汗?春太の頭に漢字一文字が駆け回る。先まで襲われるのではないかと警戒していた人間が今はケロッとして自分の体臭を気にしている。

「…いや、臭くはない」春太は感じたことをそのまま口にする。

「そっか。けど、乙女はいつでも綺麗を心がけないとね。シャワー借りていい?」

私? 乙女? 春太は千秋の高い声と話の中での単語に引っかかる。

本当に大学の王子さまなのか?人違いで泥酔した女を部屋に入れたなんてーー捕まってもおかしくない。

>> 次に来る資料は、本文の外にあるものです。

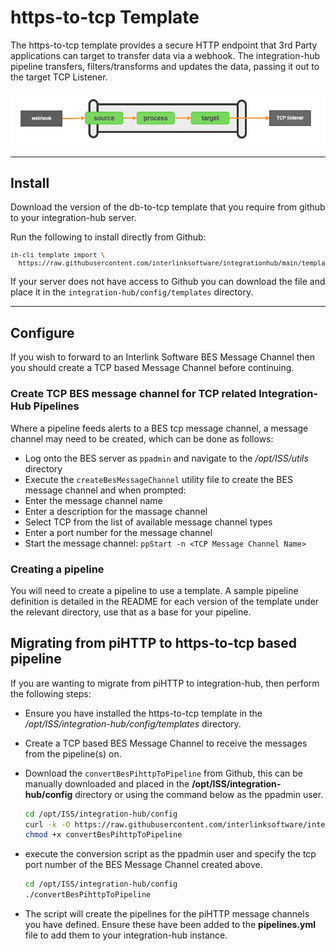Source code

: # https-to-tcp Template

The https-to-tcp template provides a secure HTTP endpoint that 3rd Party applications can target to transfer data via a webhook.  The integration-hub pipeline transfers, filters/transforms and updates the data, passing it out to the target TCP Listener.

<p align="center">
<img src="../../assets/images/flow_http-to-tcp.jpg" />
</p>

***

## Install

Download the version of the db-to-tcp template that you require from github to your integration-hub server.

Run the following to install directly from Github:
<font size="1">
```bash
ih-cli template import \
  https://raw.githubusercontent.com/interlinksoftware/integrationhub/main/templates/https-to-tcp/<version>/https-to-tcp~<version>.yml
```
  </font>
  
If your server does not have access to Github you can download the file and place it in the ```integration-hub/config/templates``` directory.
***

## Configure

If you wish to forward to an Interlink Software BES Message Channel then you should create a TCP based Message Channel before continuing.
  
### Create TCP BES message channel for TCP related Integration-Hub Pipelines

Where a pipeline feeds alerts to a BES tcp message channel, a message channel may need to be created, which can be done as follows:

- Log onto the BES server as ```ppadmin``` and navigate to the */opt/ISS/utils* directory
- Execute the ```createBesMessageChannel``` utility file to create the BES message channel and when prompted: 
- Enter the message channel name
- Enter a description for the massage channel
- Select TCP from the list of available message channel types
- Enter a port number for the message channel
- Start the message channel: ```ppStart -n <TCP Message Channel Name>```

### Creating a pipeline

You will need to create a pipeline to use a template. A sample pipeline definition is detailed in the README for each version of the template under the relevant directory, use that as a base for your pipeline.

## Migrating from piHTTP to https-to-tcp based pipeline

If you are wanting to migrate from piHTTP to integration-hub, then perform the following steps:
- Ensure you have installed the https-to-tcp template in the */opt/ISS/integration-hub/config/templates* directory.
- Create a TCP based BES Message Channel to receive the messages from the pipeline(s) on.
- Download the 
  ```convertBesPihttpToPipeline``` from Github, this can be manually downloaded and placed in the **/opt/ISS/integration-hub/config** directory or using the command below as the ppadmin user.
  ```bash
  cd /opt/ISS/integration-hub/config
  curl -k -O https://raw.githubusercontent.com/interlinksoftware/integrationhub/main/templates/https-to-tcp/convertBesPihttpToPipeline
  chmod +x convertBesPihttpToPipeline
  ```
  
- execute the conversion script as the ppadmin user and specify the tcp port number of the BES Message Channel created above.
  ```bash
  cd /opt/ISS/integration-hub/config
  ./convertBesPihttpToPipeline
  ```
- The script will create the pipelines for the piHTTP message channels you have defined. Ensure these have been added to the **pipelines.yml** file to add them to your integration-hub instance.
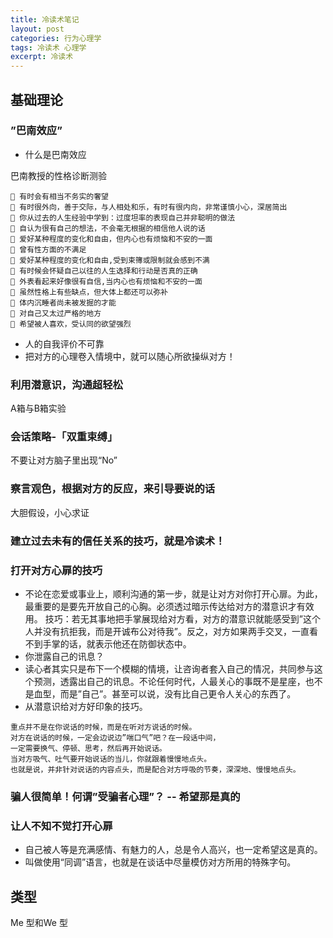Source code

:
 ```yaml
---
title: 冷读术笔记
layout: post
categories: 行为心理学
tags: 冷读术 心理学
excerpt: 冷读术
---
```


## 基础理论
### ”巴南效应”
- 什么是巴南效应


巴南教授的性格诊断测验
```
 有时会有相当不务实的奢望
 有时很外向，善于交际，与人相处和乐，有时有很内向，非常谨慎小心，深居简出
 你从过去的人生经验中学到：过度坦率的表现自己并非聪明的做法
 自认为很有自己的想法，不会毫无根据的相信他人说的话
 爱好某种程度的变化和自由，但内心也有烦恼和不安的一面
 曾有性方面的不满足
 爱好某种程度的变化和自由,受到束簙或限制就会感到不满
 有时候会怀疑自己以往的人生选择和行动是否真的正确
 外表看起来好像很有自信,当内心也有烦恼和不安的一面
 虽然性格上有些缺点，但大体上都还可以弥补
 体内沉睡者尚未被发掘的才能
 对自己又太过严格的地方
 希望被人喜欢，受认同的欲望强烈
```

- 人的自我评价不可靠
- 把对方的心理卷入情境中，就可以随心所欲操纵对方！

### 利用潜意识，沟通超轻松
A箱与B箱实验
### 会话策略-「双重束缚」
不要让对方脑子里出现“No”
### 察言观色，根据对方的反应，来引导要说的话
大胆假设，小心求证

### 建立过去未有的信任关系的技巧，就是冷读术！

### 打开对方心扉的技巧
- 不论在恋爱或事业上，顺利沟通的第一步，就是让对方对你打开心扉。为此，最重要的是要先开放自己的心胸。必须透过暗示传达给对方的潜意识才有效用。
技巧：若无其事地把手掌展现给对方看，对方的潜意识就能感受到”这个人并没有抗拒我，而是开诚布公对待我”。反之，对方如果两手交叉，一直看不到手掌的话，就表示他还在防御状态中。
- 你泄露自己的讯息？
- 读心者其实只是布下一个模糊的情境，让咨询者套入自己的情况，共同参与这个预测，透露出自己的讯息。不论任何时代，人最关心的事既不是星座，也不是血型，而是”自己”。甚至可以说，没有比自己更令人关心的东西了。 
- 从潜意识给对方好印象的技巧。
```
重点并不是在你说话的时候，而是在听对方说话的时候。
对方在说话的时候，一定会边说边”喘口气”吧？在一段话中间，
一定需要换气、停顿、思考，然后再开始说话。
当对方吸气、吐气要开始说话的当儿，你就跟着慢慢地点头。
也就是说，并非针对说话的内容点头，而是配合对方呼吸的节奏，深深地、慢慢地点头。
```

### 骗人很简单！何谓”受骗者心理”？ -- 希望那是真的

### 让人不知不觉打开心扉
- 自己被人等是充满感情、有魅力的人，总是令人高兴，也一定希望这是真的。
- 叫做使用“同调”语言，也就是在谈话中尽量模仿对方所用的特殊字句。


## 类型
Me 型和We 型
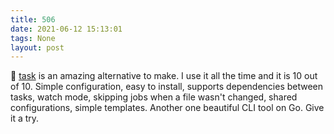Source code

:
 ```yaml
---
title: 506
date: 2021-06-12 15:13:01
tags: None
layout: post
---
```


🔧 [task](http://taskfile.dev/) is an amazing alternative to make. I use it all the time and it is 10 out of 10. Simple configuration, easy to install, supports dependencies between tasks, watch mode, skipping jobs when a file wasn't changed, shared configurations, simple templates. Another one beautiful CLI tool on Go. Give it a try.

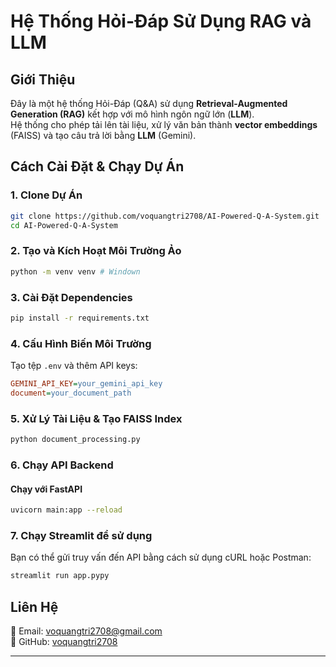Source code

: 
# **Hệ Thống Hỏi-Đáp Sử Dụng RAG và LLM**  

## **Giới Thiệu**  
Đây là một hệ thống Hỏi-Đáp (Q&A) sử dụng **Retrieval-Augmented Generation (RAG)** kết hợp với mô hình ngôn ngữ lớn (**LLM**).  
Hệ thống cho phép tải lên tài liệu, xử lý văn bản thành **vector embeddings** (FAISS) và tạo câu trả lời bằng **LLM** (Gemini).  



## **Cách Cài Đặt & Chạy Dự Án**  

### **1. Clone Dự Án**  
```sh
git clone https://github.com/voquangtri2708/AI-Powered-Q-A-System.git
cd AI-Powered-Q-A-System
```

### **2. Tạo và Kích Hoạt Môi Trường Ảo**  
```sh
python -m venv venv # Windown
```

### **3. Cài Đặt Dependencies**  
```sh
pip install -r requirements.txt
```

### **4. Cấu Hình Biến Môi Trường**  
Tạo tệp `.env` và thêm API keys:  
```ini
GEMINI_API_KEY=your_gemini_api_key
document=your_document_path
```

### **5. Xử Lý Tài Liệu & Tạo FAISS Index**  
```sh
python document_processing.py
```

### **6. Chạy API Backend**  
#### **Chạy với FastAPI**  
```sh
uvicorn main:app --reload
```

### **7. Chạy Streamlit để sử dụng**  
Bạn có thể gửi truy vấn đến API bằng cách sử dụng cURL hoặc Postman:  

```sh
streamlit run app.pypy
```


## **Liên Hệ**  
📧 Email: voquangtri2708@gmail.com  
🔗 GitHub: [voquangtri2708](https://github.com/voquangtri2708)  

---
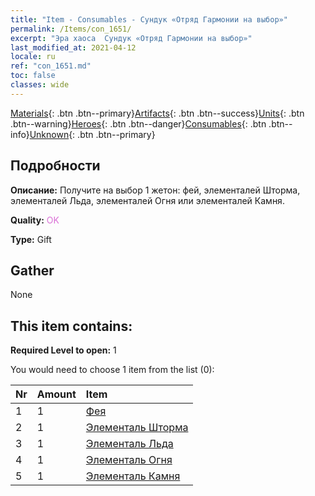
 ```yaml
---
title: "Item - Consumables - Сундук «Отряд Гармонии на выбор»"
permalink: /Items/con_1651/
excerpt: "Эра хаоса  Сундук «Отряд Гармонии на выбор»"
last_modified_at: 2021-04-12
locale: ru
ref: "con_1651.md"
toc: false
classes: wide
---
```

 [Materials](/ru/Items/){: .btn .btn--primary}[Artifacts](/ru/Items/Artifacts/){: .btn .btn--success}[Units](/ru/Items/Units/){: .btn .btn--warning}[Heroes](/ru/Items/Heroes/){: .btn .btn--danger}[Consumables](/ru/Items/Consumables/){: .btn .btn--info}[Unknown](/ru/Items/Unknown/){: .btn .btn--primary}

## Подробности
 **Описание:** Получите на выбор 1 жетон: фей, элементалей Шторма, элементалей Льда, элементалей Огня или элементалей Камня.

 **Quality:** <span style="color: #DA70D6">OK</span>

 **Type:** Gift

## Gather

  None

## This item contains:

 **Required Level to open:** 1

 You would need to choose 1 item from the list (0):

  | Nr | Amount |     Item    |
  |:---|:-------|:------------|
  | 1 | 1 | [Фея](/ru/Items/unt_262/) | 
  | 2 | 1 | [Элементаль Шторма](/ru/Items/unt_263/) | 
  | 3 | 1 | [Элементаль Льда](/ru/Items/unt_264/) | 
  | 4 | 1 | [Элементаль Огня](/ru/Items/unt_265/) | 
  | 5 | 1 | [Элементаль Камня](/ru/Items/unt_266/) | 
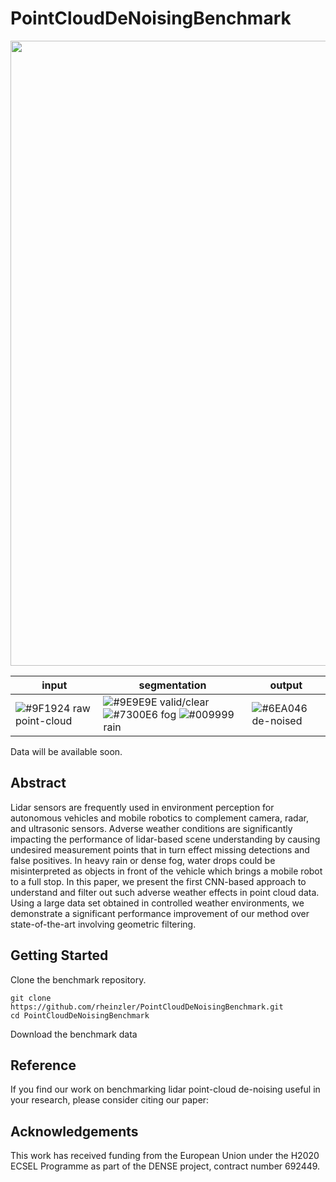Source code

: # PointCloudDeNoisingBenchmark

<img src="./doc/cyclist.gif" width="1000">

|input|segmentation|output|
|--|--|--|
|![#9F1924](https://placehold.it/15/9F1924/000000?text=+) raw point-cloud |![#9E9E9E](https://placehold.it/15/9E9E9E/000000?text=+) valid/clear      ![#7300E6](https://placehold.it/15/7300E6/000000?text=+) fog  ![#009999](https://placehold.it/15/009999/000000?text=+) rain | ![#6EA046](https://placehold.it/15/6EA046/000000?text=+) de-noised|

Data will be available soon.

## Abstract
Lidar sensors are frequently used in environment perception for autonomous vehicles and mobile robotics to complement camera, radar, and ultrasonic sensors. Adverse weather conditions are significantly impacting the performance of lidar-based scene understanding by causing undesired measurement points that in turn effect missing detections and false positives. 
In heavy rain or dense fog, water drops could be misinterpreted as objects in front of the vehicle which brings a mobile robot to a full stop. 
In this paper, we present the first CNN-based approach to understand and filter out such adverse weather effects in point cloud data. Using a large data set obtained in controlled weather environments, we demonstrate a significant performance improvement of our method over state-of-the-art involving geometric filtering. 

## Getting Started

Clone the benchmark repository.
```
git clone https://github.com/rheinzler/PointCloudDeNoisingBenchmark.git
cd PointCloudDeNoisingBenchmark
```
Download the benchmark data





## Reference
If you find our work on benchmarking lidar point-cloud de-noising useful in your research, please consider citing our paper:


## Acknowledgements
This work has received funding from the European Union under the H2020 ECSEL Programme as part of the DENSE project, contract number 692449.
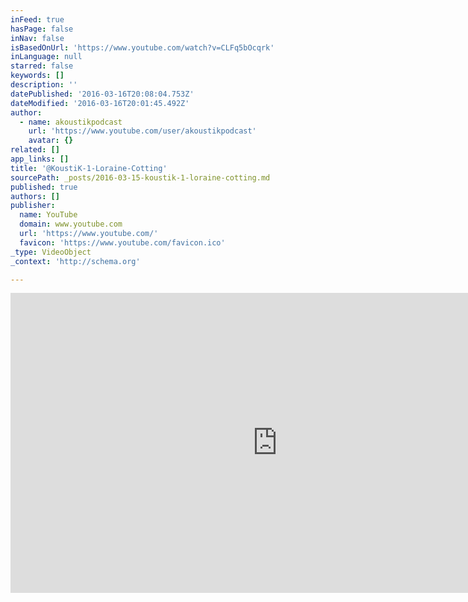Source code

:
 ```yaml
---
inFeed: true
hasPage: false
inNav: false
isBasedOnUrl: 'https://www.youtube.com/watch?v=CLFq5bOcqrk'
inLanguage: null
starred: false
keywords: []
description: ''
datePublished: '2016-03-16T20:08:04.753Z'
dateModified: '2016-03-16T20:01:45.492Z'
author:
  - name: akoustikpodcast
    url: 'https://www.youtube.com/user/akoustikpodcast'
    avatar: {}
related: []
app_links: []
title: '@KoustiK-1-Loraine-Cotting'
sourcePath: _posts/2016-03-15-koustik-1-loraine-cotting.md
published: true
authors: []
publisher:
  name: YouTube
  domain: www.youtube.com
  url: 'https://www.youtube.com/'
  favicon: 'https://www.youtube.com/favicon.ico'
_type: VideoObject
_context: 'http://schema.org'

---
```

<iframe src="https://cdn.embedly.com/widgets/media.html?src=https%3A%2F%2Fwww.youtube.com%2Fembed%2FCLFq5bOcqrk%3Ffeature%3Doembed&amp;url=https%3A%2F%2Fwww.youtube.com%2Fwatch%3Fv%3DCLFq5bOcqrk&amp;image=https%3A%2F%2Fi.ytimg.com%2Fvi%2FCLFq5bOcqrk%2Fhqdefault.jpg&amp;key=b7d04c9b404c499eba89ee7072e1c4f7&amp;type=text%2Fhtml&amp;schema=youtube" width="854" height="480" scrolling="no" frameborder="0" allowfullscreen="allowfullscreen" style=""></iframe>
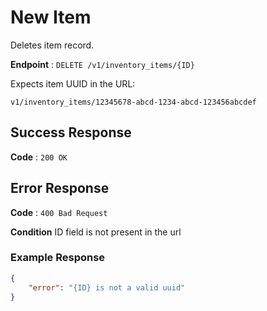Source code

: # New Item

Deletes item record.

**Endpoint** : `DELETE /v1/inventory_items/{ID}`

Expects item UUID in the URL:

`v1/inventory_items/12345678-abcd-1234-abcd-123456abcdef`

## Success Response

**Code** : `200 OK`

## Error Response

**Code** : `400 Bad Request`

**Condition** ID field is not present in the url

### Example Response

```json
{
    "error": "{ID} is not a valid uuid"
}
```
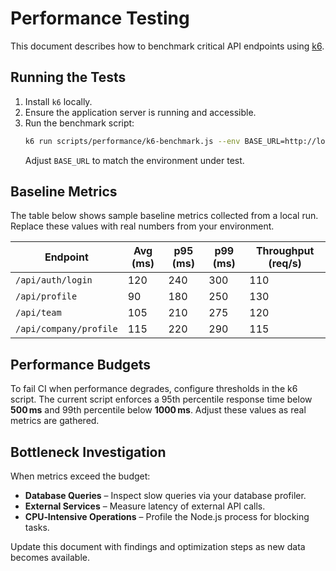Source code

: # Performance Testing

This document describes how to benchmark critical API endpoints using [k6](https://k6.io/).

## Running the Tests

1. Install `k6` locally.
2. Ensure the application server is running and accessible.
3. Run the benchmark script:
   ```bash
   k6 run scripts/performance/k6-benchmark.js --env BASE_URL=http://localhost:3000
   ```
   Adjust `BASE_URL` to match the environment under test.

## Baseline Metrics

The table below shows sample baseline metrics collected from a local run. Replace these values with real numbers from your environment.

| Endpoint | Avg (ms) | p95 (ms) | p99 (ms) | Throughput (req/s) |
|---------|---------|---------|---------|-------------------|
| `/api/auth/login` | 120 | 240 | 300 | 110 |
| `/api/profile` | 90 | 180 | 250 | 130 |
| `/api/team` | 105 | 210 | 275 | 120 |
| `/api/company/profile` | 115 | 220 | 290 | 115 |

## Performance Budgets

To fail CI when performance degrades, configure thresholds in the k6 script. The current script enforces a 95th percentile response time below **500 ms** and 99th percentile below **1000 ms**. Adjust these values as real metrics are gathered.

## Bottleneck Investigation

When metrics exceed the budget:

- **Database Queries** – Inspect slow queries via your database profiler.
- **External Services** – Measure latency of external API calls.
- **CPU‑Intensive Operations** – Profile the Node.js process for blocking tasks.

Update this document with findings and optimization steps as new data becomes available.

トラウマになる恥ずかしい勘違い。それは体の内側から熱として放出されて行く。

「ねえ、聞いてる?」千秋の顔も女として見ると、大きい瞳、スッと綺麗に通った鼻筋に艶のある唇。春太はほんの少し見惚れてしまった。

「見惚れてないで聞いてよ」

「あ、ああ! 使って行ってくれ」

春太から余裕は消え、千秋から余裕が生まれた。

「自己紹介遅れたね。私、青野学院大学の浦和千秋で二十一歳の四日後には四年生です。よろしくね」

千秋は春太のひと学年上の歳上で女だった。

昨日の夜に誤解を招かないように考えたのに、蓋を開ければ誤解をしていたのは春太自身だった。

全部ーー夢ならいいのに。

「お、俺は青野学院大学の川崎春太です。よっ…四日後に三年生になります。二十歳です」

「えぇー! 後輩じゃん! 改めてよろしく!」

千秋は春太の前まで近づくと抱きしめた。

「本当によろしく…ね」耳元で千秋は囁く。艶めかしく男の心を奪うには十分だった。

春太も男であり心臓の鼓動は限界の手前まで来た。それでも、脳裏には笑顔の先生が思い浮かぶ。

「ーーすんません、離してください」

春太は千秋の手を振り解いた。目には感情が消えている。

「ごーめんごめん! 情熱的な挨拶は苦手なんだ。次からは気をつけるから許して」

千秋はニコッと白い歯を見せた。冗談で抱きついて着たのかは春太には分からなかった。

「ふふん。じゃあシャワー借りるよ」

シャワーはどこ?と言われて春太は廊下を指差した。

「オッケー!」

千秋は春太に背を向けて足取り軽く廊下へ行った。